- Lawsuit filed by Revere residents, Mohegan Sun and electrical workers’ union
- Licensing decision taken at the expense of Mohegan Sun’s, rival casino bid
- Still no confirmation of whether or not lawsuit will be taken further in lower court
The lawsuit, filed by the city of Revere, Mohegan Sun, the International Brotherhood of Electrical Workers and several residents from Revere, alleges that the State Gaming Commission violated the open meetings law as it made its decision over whom to award the Boston-area casino license.
The tribe-run Mohegan Sun had a rival bid for the license, but its proposal for the Suffolk Downs horse racing track was declined in favour of Wynn Boston Harbor, previously referred to as Everett Project.
The court stated that if the open meetings law had been violated, then some decisions taken at the meeting could be declared null and void. However, while the court confirmed that Mohegan Sun had a case, they did not extend those findings to Revere’s residents or the electrical workers’ union.

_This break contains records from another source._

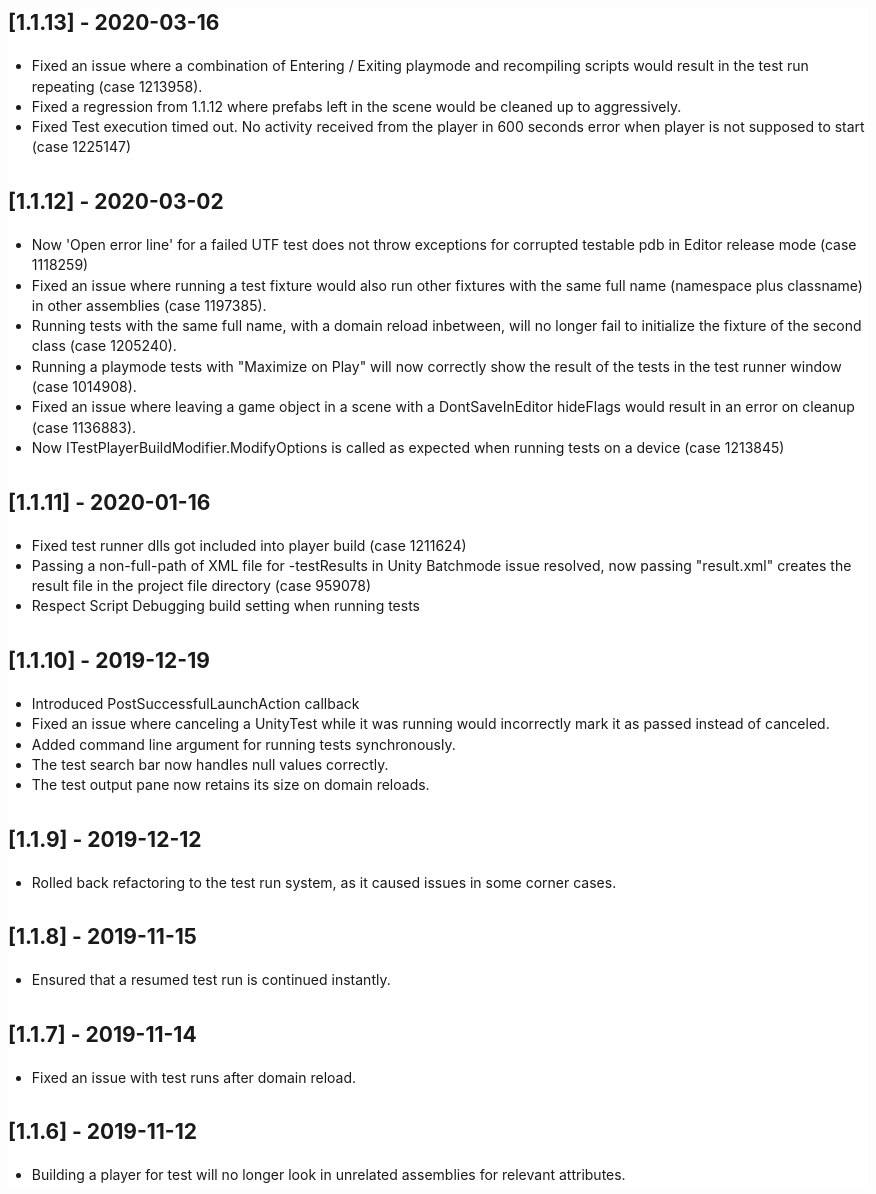 ## [1.1.13] - 2020-03-16
- Fixed an issue where a combination of Entering / Exiting playmode and recompiling scripts would result in the test run repeating (case 1213958).
- Fixed a regression from 1.1.12 where prefabs left in the scene would be cleaned up to aggressively.
- Fixed Test execution timed out. No activity received from the player in 600 seconds error when player is not supposed to start (case 1225147)

## [1.1.12] - 2020-03-02
- Now 'Open error line' for a failed UTF test does not throw exceptions for corrupted testable pdb in Editor release mode (case 1118259)
- Fixed an issue where running a test fixture would also run other fixtures with the same full name (namespace plus classname) in other assemblies (case 1197385).
- Running tests with the same full name, with a domain reload inbetween, will no longer fail to initialize the fixture of the second class (case 1205240).
- Running a playmode tests with "Maximize on Play" will now correctly show the result of the tests in the test runner window (case 1014908).
- Fixed an issue where leaving a game object in a scene with a DontSaveInEditor hideFlags would result in an error on cleanup (case 1136883).
- Now ITestPlayerBuildModifier.ModifyOptions is called as expected when running tests on a device (case 1213845)

## [1.1.11] - 2020-01-16
- Fixed test runner dlls got included into player build (case 1211624)
- Passing a non-full-path of XML file for -testResults in Unity Batchmode issue resolved, now passing "result.xml" creates the result file in the project file directory (case 959078)
- Respect Script Debugging build setting when running tests

## [1.1.10] - 2019-12-19
- Introduced PostSuccessfulLaunchAction callback
- Fixed an issue where canceling a UnityTest while it was running would incorrectly mark it as passed instead of canceled.
- Added command line argument for running tests synchronously.
- The test search bar now handles null values correctly.
- The test output pane now retains its size on domain reloads.

## [1.1.9] - 2019-12-12
- Rolled back refactoring to the test run system, as it caused issues in some corner cases.

## [1.1.8] - 2019-11-15
- Ensured that a resumed test run is continued instantly. 

## [1.1.7] - 2019-11-14
- Fixed an issue with test runs after domain reload.

## [1.1.6] - 2019-11-12
- Building a player for test will no longer look in unrelated assemblies for relevant attributes.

Comprehensive, fair and highly transparent
The chairman of the Mohegan Tribal Gaming Authority, Kevin Brown, stated that the ruling supported the belief of the authority that the decision process was flawed, although declined to confirm whether or not Mohegan Sun would go ahead with the lawsuit.
The commission, however, refuted the claims, insisting that its decision making process was “comprehensive, fair, and highly transparent”, insisting that it would vigorously oppose in court any attempt to challenge the decision and the allegation that they had violated open meeting laws.
Wynn Resorts, meanwhile, merely stated that the decision will not affect the planned $2 billion Wynn Boston Harbour project, slated for opening in 2019.